Stored items from a collection
────────────────────────────────────────

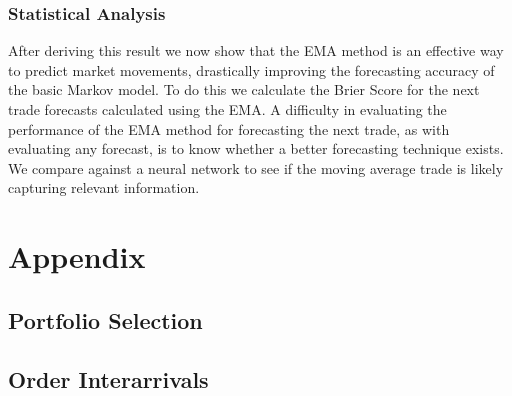 \documentclass[a4paper,10pt]{article}
\begin{document}
\subsubsection{Statistical Analysis}
After deriving this result we now show that the EMA method is an effective way to predict market movements, drastically improving the forecasting accuracy of the basic Markov model. To do this we calculate the Brier Score for the next trade forecasts calculated using the EMA. A difficulty in evaluating the performance of the EMA method for forecasting the next trade, as with evaluating any forecast, is to know whether a better forecasting technique exists. We compare against a neural network to see if the moving average trade is likely capturing relevant information.
\section{Appendix}
\subsection{Portfolio Selection}
\subsection{Order Interarrivals}
\medskip
\printbibliography
\end{document}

────────────────────────────────────────

• [EXERCISE DETAILS]: No picture belongs in the copy. Print every entry above exactly as it stands.

• [EXPECTED ANSWER]:
 \documentclass[a4paper,10pt]{article}
\begin{document}
\subsubsection{Statistical Analysis}
After deriving this result we now show that the EMA method is an effective way to predict market movements, drastically improving the forecasting accuracy of the basic Markov model. To do this we calculate the Brier Score for the next trade forecasts calculated using the EMA. A difficulty in evaluating the performance of the EMA method for forecasting the next trade, as with evaluating any forecast, is to know whether a better forecasting technique exists. We compare against a neural network to see if the moving average trade is likely capturing relevant information.
\section{Appendix}
\subsection{Portfolio Selection}
\subsection{Order Interarrivals}
\medskip
\printbibliography
\end{document}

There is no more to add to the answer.